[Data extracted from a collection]
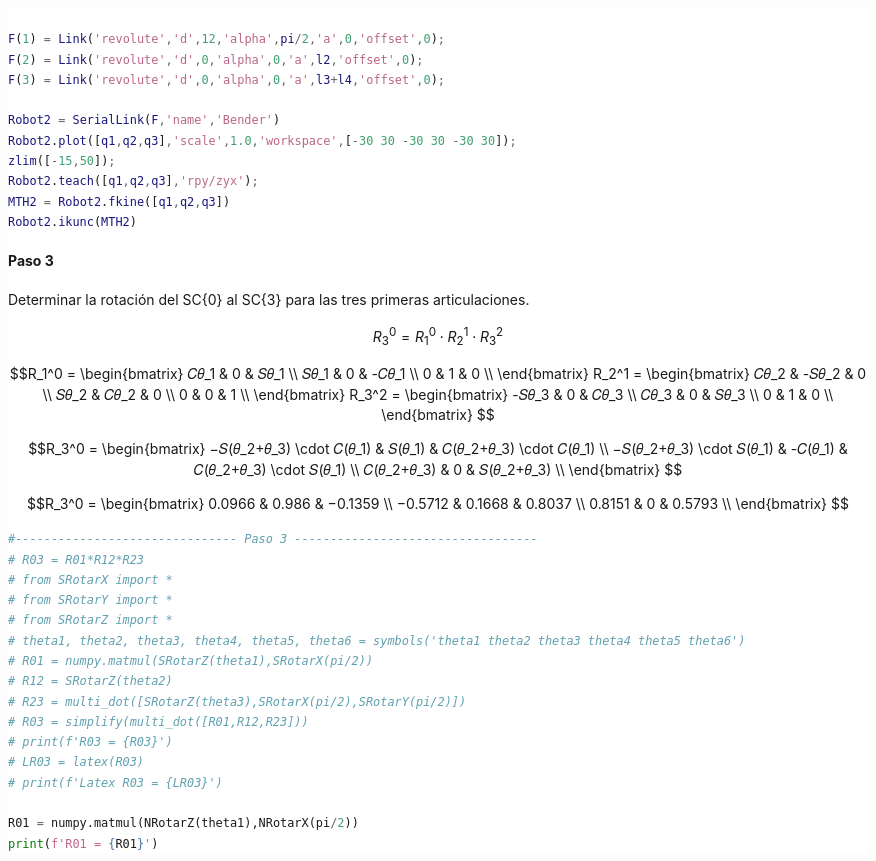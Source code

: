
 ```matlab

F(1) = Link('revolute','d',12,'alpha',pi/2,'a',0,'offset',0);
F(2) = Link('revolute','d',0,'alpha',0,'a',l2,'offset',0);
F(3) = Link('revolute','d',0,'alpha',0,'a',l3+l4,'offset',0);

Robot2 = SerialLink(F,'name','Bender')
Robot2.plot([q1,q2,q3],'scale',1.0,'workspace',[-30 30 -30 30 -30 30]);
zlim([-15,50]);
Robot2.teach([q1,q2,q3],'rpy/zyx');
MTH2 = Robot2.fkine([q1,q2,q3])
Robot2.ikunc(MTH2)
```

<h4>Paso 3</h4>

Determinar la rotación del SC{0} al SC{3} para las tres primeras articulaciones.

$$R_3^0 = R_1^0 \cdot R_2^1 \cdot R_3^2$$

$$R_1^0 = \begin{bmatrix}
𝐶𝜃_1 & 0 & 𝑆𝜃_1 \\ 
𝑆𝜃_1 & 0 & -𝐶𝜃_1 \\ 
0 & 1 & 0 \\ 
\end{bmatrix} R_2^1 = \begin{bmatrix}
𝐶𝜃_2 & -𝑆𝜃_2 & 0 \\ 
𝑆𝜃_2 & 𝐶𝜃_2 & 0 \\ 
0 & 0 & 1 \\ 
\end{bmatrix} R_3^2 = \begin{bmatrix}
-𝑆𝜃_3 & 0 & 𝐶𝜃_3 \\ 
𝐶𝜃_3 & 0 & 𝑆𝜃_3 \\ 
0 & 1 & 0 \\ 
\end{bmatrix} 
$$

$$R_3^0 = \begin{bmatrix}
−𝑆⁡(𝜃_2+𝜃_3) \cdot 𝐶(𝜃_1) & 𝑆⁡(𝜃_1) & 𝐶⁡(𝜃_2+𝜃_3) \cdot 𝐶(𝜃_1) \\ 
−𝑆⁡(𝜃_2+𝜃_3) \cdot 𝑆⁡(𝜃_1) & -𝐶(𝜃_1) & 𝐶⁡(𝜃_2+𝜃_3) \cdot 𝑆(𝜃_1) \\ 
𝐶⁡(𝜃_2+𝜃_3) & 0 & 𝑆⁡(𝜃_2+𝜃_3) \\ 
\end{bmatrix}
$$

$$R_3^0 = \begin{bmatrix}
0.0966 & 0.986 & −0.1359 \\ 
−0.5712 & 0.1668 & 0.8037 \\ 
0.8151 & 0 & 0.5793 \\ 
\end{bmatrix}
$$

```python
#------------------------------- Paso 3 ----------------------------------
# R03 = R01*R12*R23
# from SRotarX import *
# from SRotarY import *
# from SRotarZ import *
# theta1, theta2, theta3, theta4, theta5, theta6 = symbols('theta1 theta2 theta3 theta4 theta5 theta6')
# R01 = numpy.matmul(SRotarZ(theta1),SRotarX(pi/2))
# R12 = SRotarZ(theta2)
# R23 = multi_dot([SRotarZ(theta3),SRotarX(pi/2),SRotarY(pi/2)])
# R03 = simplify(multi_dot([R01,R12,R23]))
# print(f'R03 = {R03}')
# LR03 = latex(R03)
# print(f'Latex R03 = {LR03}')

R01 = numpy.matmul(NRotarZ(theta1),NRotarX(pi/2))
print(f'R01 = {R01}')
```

EXERCISE BRIEF.
Search the data and copy each line containing "revolute".

SOLUTION TO THE PROBLEM.
F(1) = Link('revolute','d',12,'alpha',pi/2,'a',0,'offset',0);
F(2) = Link('revolute','d',0,'alpha',0,'a',l2,'offset',0);
F(3) = Link('revolute','d',0,'alpha',0,'a',l3+l4,'offset',0);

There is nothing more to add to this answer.